RECORDS SHOWN Start Marker

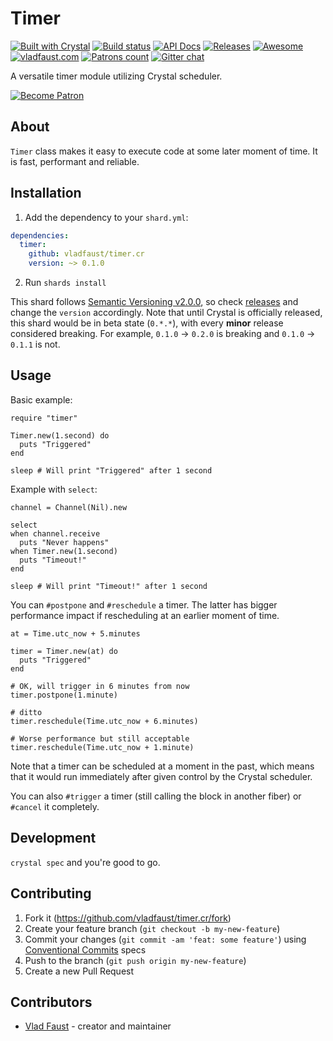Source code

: # Timer

[![Built with Crystal](https://img.shields.io/badge/built%20with-crystal-000000.svg?style=flat-square)](https://crystal-lang.org/)
[![Build status](https://img.shields.io/travis/vladfaust/timer.cr/master.svg?style=flat-square)](https://travis-ci.org/vladfaust/timer.cr)
[![API Docs](https://img.shields.io/badge/api_docs-online-brightgreen.svg?style=flat-square)](https://github.vladfaust.com/timer.cr)
[![Releases](https://img.shields.io/github/release/vladfaust/timer.cr.svg?style=flat-square)](https://github.com/vladfaust/timer.cr/releases)
[![Awesome](https://awesome.re/badge-flat2.svg)](https://github.com/veelenga/awesome-crystal)
[![vladfaust.com](https://img.shields.io/badge/style-.com-lightgrey.svg?longCache=true&style=flat-square&label=vladfaust&colorB=0a83d8)](https://vladfaust.com)
[![Patrons count](https://img.shields.io/badge/dynamic/json.svg?label=patrons&url=https://www.patreon.com/api/user/11296360&query=$.included[0].attributes.patron_count&style=flat-square&colorB=red&maxAge=86400)](https://www.patreon.com/vladfaust)
[![Gitter chat](https://img.shields.io/badge/chat%20on-gitter-green.svg?colorB=ED1965&logo=gitter&style=flat-square)](https://gitter.im/vladfaust/timer.cr)

A versatile timer module utilizing Crystal scheduler.

[![Become Patron](https://vladfaust.com/img/patreon-small.svg)](https://www.patreon.com/vladfaust)

## About

`Timer` class makes it easy to execute code at some later moment of time. It is fast, performant and reliable.

## Installation

1. Add the dependency to your `shard.yml`:

```yaml
dependencies:
  timer:
    github: vladfaust/timer.cr
    version: ~> 0.1.0
```

2. Run `shards install`

This shard follows [Semantic Versioning v2.0.0](http://semver.org/), so check [releases](https://github.com/vladfaust/timer.cr/releases) and change the `version` accordingly. Note that until Crystal is officially released, this shard would be in beta state (`0.*.*`), with every **minor** release considered breaking. For example, `0.1.0` → `0.2.0` is breaking and `0.1.0` → `0.1.1` is not.

## Usage

Basic example:

```crystal
require "timer"

Timer.new(1.second) do
  puts "Triggered"
end

sleep # Will print "Triggered" after 1 second
```

Example with `select`:

```crystal
channel = Channel(Nil).new

select
when channel.receive
  puts "Never happens"
when Timer.new(1.second)
  puts "Timeout!"
end

sleep # Will print "Timeout!" after 1 second
```

You can `#postpone` and `#reschedule` a timer. The latter has bigger
performance impact if rescheduling at an earlier moment of time.

```
at = Time.utc_now + 5.minutes

timer = Timer.new(at) do
  puts "Triggered"
end

# OK, will trigger in 6 minutes from now
timer.postpone(1.minute)

# ditto
timer.reschedule(Time.utc_now + 6.minutes)

# Worse performance but still acceptable
timer.reschedule(Time.utc_now + 1.minute)
```

Note that a timer can be scheduled at a moment in the past, which means that it
would run immediately after given control by the Crystal scheduler.

You can also `#trigger` a timer (still calling the block in another fiber) or
`#cancel` it completely.

## Development

`crystal spec` and you're good to go.

## Contributing

1. Fork it (<https://github.com/vladfaust/timer.cr/fork>)
2. Create your feature branch (`git checkout -b my-new-feature`)
3. Commit your changes (`git commit -am 'feat: some feature'`) using [Conventional Commits](https://www.conventionalcommits.org/en/v1.0.0-beta.3/) specs
4. Push to the branch (`git push origin my-new-feature`)
5. Create a new Pull Request

## Contributors

- [Vlad Faust](https://github.com/vladfaust) - creator and maintainer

RECORDS SHOWN End Marker

■ WHAT IS NEEDED: Number of lines above with the word "still": state it alone.

■ ANSWER BOX: 2